### What is required
Find how many lines of the listing below include the word "would", then report the number by itself.
Records for processing: Begin
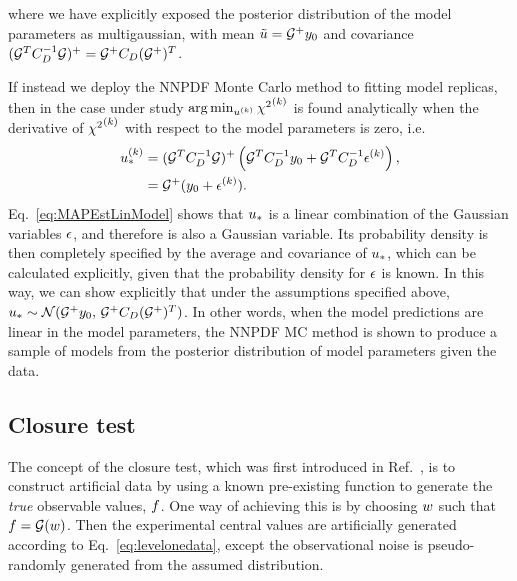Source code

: where we have explicitly exposed the posterior distribution of
the model parameters as multigaussian, with mean
$\tilde{u} = \mathcal{G}^+ y_0$ and covariance
$(\mathcal{G}^T C_{D}^{-1} \mathcal{G})^+ = \mathcal{G}^+ C_{D} (\mathcal{G}^+)^T$.

If instead we deploy the NNPDF Monte
Carlo method to fitting model replicas, then in the case under study
$\arg\min_{u^{(k)}} {\chi^2}^{(k)}$ is found analytically when the derivative of
${\chi^2}^{(k)}$ with respect to the model parameters is zero, i.e.
\begin{equation}
    \begin{split}
        \label{eq:MAPEstLinModel}
        u_*^{(k)} &= (\mathcal{G}^T C_{D}^{-1} \mathcal{G})^+
        \left(
            \mathcal{G}^T C_{D}^{-1} y_0 +
            \mathcal{G}^T C_{D}^{-1} \epsilon^{(k)}
        \right), \\
        &= \mathcal{G}^+ (y_0 + \epsilon^{(k)}).
    \end{split}
\end{equation}
Eq.~\ref{eq:MAPEstLinModel} shows that $u_*$ is a linear
combination of the Gaussian variables $\epsilon$, and therefore is
also a Gaussian variable. Its
probability density is then completely specified by the average and
covariance of $u_*$, which can be calculated explicitly, given that the
probability density for $\epsilon$ is known.  In this way, we can show
explicitly that under the
assumptions specified above,
$u_* \sim \mathcal{N}(
    \mathcal{G}^+ y_0, \, \mathcal{G}^+ C_{D} (\mathcal{G}^+)^T
)$.
In other words, when the model predictions are linear in the model parameters,
the NNPDF MC method is shown to produce a sample of models from the posterior
distribution of model parameters given the data.

\subsection{Closure test}
\label{sec:closure-test-intro}

The concept of the closure test, which was first introduced in
Ref.~\cite{nnpdf30}, is to construct artificial data by using a known
pre-existing function to generate the {\em true} observable values, $f$.
One way of achieving this is by choosing $w$ such that $f =
\mathcal{G}(w)$. Then the experimental central values are artificially
generated according to Eq.~\ref{eq:levelonedata}, except the observational noise
is pseudo-randomly generated from the assumed distribution.

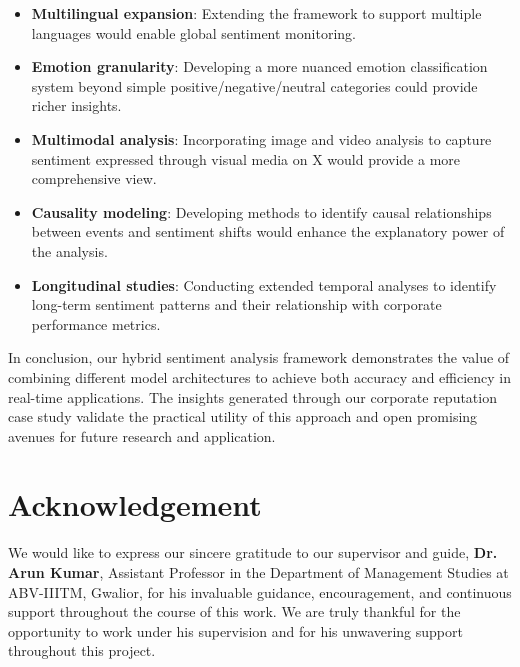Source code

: \documentclass[conference]{IEEEtran}
\begin{document}
\begin{itemize}
    \item \textbf{Multilingual expansion}: Extending the framework to support multiple languages would enable global sentiment monitoring.
    
    \item \textbf{Emotion granularity}: Developing a more nuanced emotion classification system beyond simple positive/negative/neutral categories could provide richer insights.
    
    \item \textbf{Multimodal analysis}: Incorporating image and video analysis to capture sentiment expressed through visual media on X would provide a more comprehensive view.
    
    \item \textbf{Causality modeling}: Developing methods to identify causal relationships between events and sentiment shifts would enhance the explanatory power of the analysis.
    
    \item \textbf{Longitudinal studies}: Conducting extended temporal analyses to identify long-term sentiment patterns and their relationship with corporate performance metrics.
\end{itemize}

In conclusion, our hybrid sentiment analysis framework demonstrates the value of combining different model architectures to achieve both accuracy and efficiency in real-time applications. The insights generated through our corporate reputation case study validate the practical utility of this approach and open promising avenues for future research and application.

\section*{Acknowledgement}

We would like to express our sincere gratitude to our supervisor and guide, \textbf{Dr. Arun Kumar}, Assistant Professor in the Department of Management Studies at ABV-IIITM, Gwalior, for his invaluable guidance, encouragement, and continuous support throughout the course of this work. We are truly thankful for the opportunity to work under his supervision and for his unwavering support throughout this project.
\end{document}
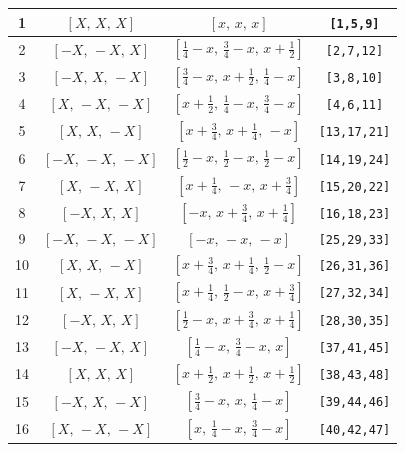 \documentclass[fleqn,8pt]{jsarticle}
\begin{document}
\begin{longtable}{cccc}
1 & $\left[ X,\, X,\, X \right]$ & $\left[ x,\, x,\, x \right]$ & {\tt [1,5,9]} \\ \hline
2 & $\left[ - X,\, - X,\, X \right]$ & $\left[ \frac{1}{4} - x,\, \frac{3}{4} - x,\, x + \frac{1}{2} \right]$ & {\tt [2,7,12]} \\ \hline
3 & $\left[ - X,\, X,\, - X \right]$ & $\left[ \frac{3}{4} - x,\, x + \frac{1}{2},\, \frac{1}{4} - x \right]$ & {\tt [3,8,10]} \\ \hline
4 & $\left[ X,\, - X,\, - X \right]$ & $\left[ x + \frac{1}{2},\, \frac{1}{4} - x,\, \frac{3}{4} - x \right]$ & {\tt [4,6,11]} \\ \hline
5 & $\left[ X,\, X,\, - X \right]$ & $\left[ x + \frac{3}{4},\, x + \frac{1}{4},\, - x \right]$ & {\tt [13,17,21]} \\ \hline
6 & $\left[ - X,\, - X,\, - X \right]$ & $\left[ \frac{1}{2} - x,\, \frac{1}{2} - x,\, \frac{1}{2} - x \right]$ & {\tt [14,19,24]} \\ \hline
7 & $\left[ X,\, - X,\, X \right]$ & $\left[ x + \frac{1}{4},\, - x,\, x + \frac{3}{4} \right]$ & {\tt [15,20,22]} \\ \hline
8 & $\left[ - X,\, X,\, X \right]$ & $\left[ - x,\, x + \frac{3}{4},\, x + \frac{1}{4} \right]$ & {\tt [16,18,23]} \\ \hline
9 & $\left[ - X,\, - X,\, - X \right]$ & $\left[ - x,\, - x,\, - x \right]$ & {\tt [25,29,33]} \\ \hline
10 & $\left[ X,\, X,\, - X \right]$ & $\left[ x + \frac{3}{4},\, x + \frac{1}{4},\, \frac{1}{2} - x \right]$ & {\tt [26,31,36]} \\ \hline
11 & $\left[ X,\, - X,\, X \right]$ & $\left[ x + \frac{1}{4},\, \frac{1}{2} - x,\, x + \frac{3}{4} \right]$ & {\tt [27,32,34]} \\ \hline
12 & $\left[ - X,\, X,\, X \right]$ & $\left[ \frac{1}{2} - x,\, x + \frac{3}{4},\, x + \frac{1}{4} \right]$ & {\tt [28,30,35]} \\ \hline
13 & $\left[ - X,\, - X,\, X \right]$ & $\left[ \frac{1}{4} - x,\, \frac{3}{4} - x,\, x \right]$ & {\tt [37,41,45]} \\ \hline
14 & $\left[ X,\, X,\, X \right]$ & $\left[ x + \frac{1}{2},\, x + \frac{1}{2},\, x + \frac{1}{2} \right]$ & {\tt [38,43,48]} \\ \hline
15 & $\left[ - X,\, X,\, - X \right]$ & $\left[ \frac{3}{4} - x,\, x,\, \frac{1}{4} - x \right]$ & {\tt [39,44,46]} \\ \hline
16 & $\left[ X,\, - X,\, - X \right]$ & $\left[ x,\, \frac{1}{4} - x,\, \frac{3}{4} - x \right]$ & {\tt [40,42,47]} \\
\end{longtable}
\end{document}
Records for processing: End
### Solution
4